Learn lessons from our sudden reality

Opinion piece written by UDIA WA CEO Tanya Steinbeck, published in The West Australian.

As we head into another week of being at home in what we now call “iso”, due to the far reaching implications of the “rona” (spending more intense time with my children, I am now up to speed on the latest COVID vernacular) — we are seeing the impact on urban design play out. Dog walkers, bike riders, driveway drinkers and virtual workplaces abound in a pandemic-driven shift to connecting and activating our local streets and neighbourhoods. Like London in the 1850s, when the cholera outbreak prompted major sewerage infrastructure upgrades and innovation, or the Plague in the 1300s that brought about immense societal change in Europe, the current pandemic is already shifting our social and economic focus from a globalist to a more localised perspective. Perhaps most significantly, we are experiencing a greater appreciation for our local businesses, our takeaway coffee, public realms, streetscapes, and the spaces we can still enjoy while maintaining a safe social distance.

As Perth’s urban growth continues over the coming years, this current experience only highlights the importance of strategic urban planning that facilitates walkable neighbourhoods that blend appropriate density with high quality, usable open spaces to exercise, enjoy and connect.

Our urban places must be in tune with our fundamental need for connection with others, with locally owned businesses and amenities within walking or cycling distance and public places where we can come together safely.

We must also be attuned to our society becoming increasingly comfortable (tracksuit pants and business shirts are the norm on Zoom) working from home and for many, being more productive while doing so.

If the pendulum swings towards a more geographically dispersed home-based workforce, who are working together and highly efficient using our rapidly improving digital infrastructure — what does that mean for the future of our city, suburbs and how we design our homes?

Every day that we continue to operate in a COVID-19 impacted social and economic environment, our behaviour, values and expectations are shifting and evolving.

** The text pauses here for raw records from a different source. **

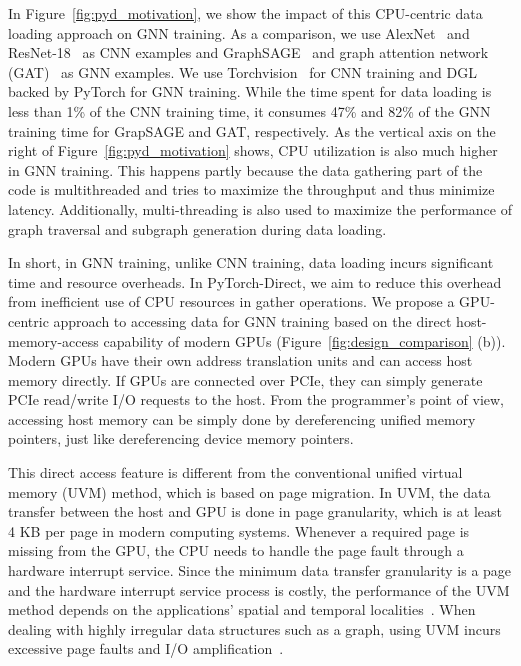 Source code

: In Figure~\ref{fig:pyd_motivation}, we show the impact of this CPU-centric data loading approach on GNN training.
As a comparison, we use AlexNet~\cite{krizhevsky2012imagenet} and ResNet-18~\cite{He2015} as CNN examples and GraphSAGE~\cite{hamilton2017inductive} and graph attention network (GAT)~\cite{attention2018graph} as GNN examples.
We use Torchvision~\cite{torchvision} for CNN training and DGL backed by PyTorch for GNN training.
While the time spent for data loading is less than 1\% of the CNN training time, it consumes 47\% and 82\% of the GNN training time for GrapSAGE and GAT, respectively.
As the vertical axis on the right of Figure~\ref{fig:pyd_motivation} shows, CPU utilization is also much higher in GNN training.
This happens partly because the data gathering part of the code is multithreaded and tries to maximize the throughput and thus minimize latency.
Additionally, multi-threading is also used to maximize the performance of graph traversal and subgraph generation during data loading.


In short, in GNN training, unlike CNN training, data loading incurs significant time and resource overheads. In PyTorch-Direct, we aim to reduce this overhead from inefficient use of CPU resources in gather operations.
We propose a GPU-centric approach to accessing data for GNN training based on the direct host-memory-access capability of modern GPUs (Figure~\ref{fig:design_comparison} (b)).
Modern GPUs have their own address translation units and can access host memory directly.
If GPUs are connected over PCIe, they can simply generate PCIe read/write I/O
requests to the host.
From the programmer's point of view, accessing host memory can be simply done by dereferencing unified memory pointers, just like dereferencing device memory pointers.

This direct access feature is different from the conventional unified virtual memory (UVM) method, which is based on page migration.
In UVM, the data transfer between the host and GPU is done in page granularity, which is at least 4 KB per page in modern computing systems.
Whenever a required page is missing from the GPU, the CPU needs to handle the page fault through a hardware interrupt service.
Since the minimum data transfer granularity is a page and the hardware interrupt service process is costly, the performance of the UVM method depends on the applications' spatial and temporal localities~\cite{uvmguide}.
When dealing with highly irregular data structures such as a graph, using UVM incurs excessive page faults and I/O amplification~\cite{10.14778/3384345.3384358,minEMOGIEfficientMemoryaccess2020,10.1145/3342195.3387537}.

What meant an awful lot to us pre-pandemic may seem inconsequential now. And equally, what may have seemed unimportant before now all of a sudden means much more — and I dare say the impact on us as individuals and as families of the design of our local neighbourhoods now falls in that category.

This provides planners and developers an opportunity to engage with our community on what the future looks like — perhaps with a silent majority now seeing the value in being more vocal.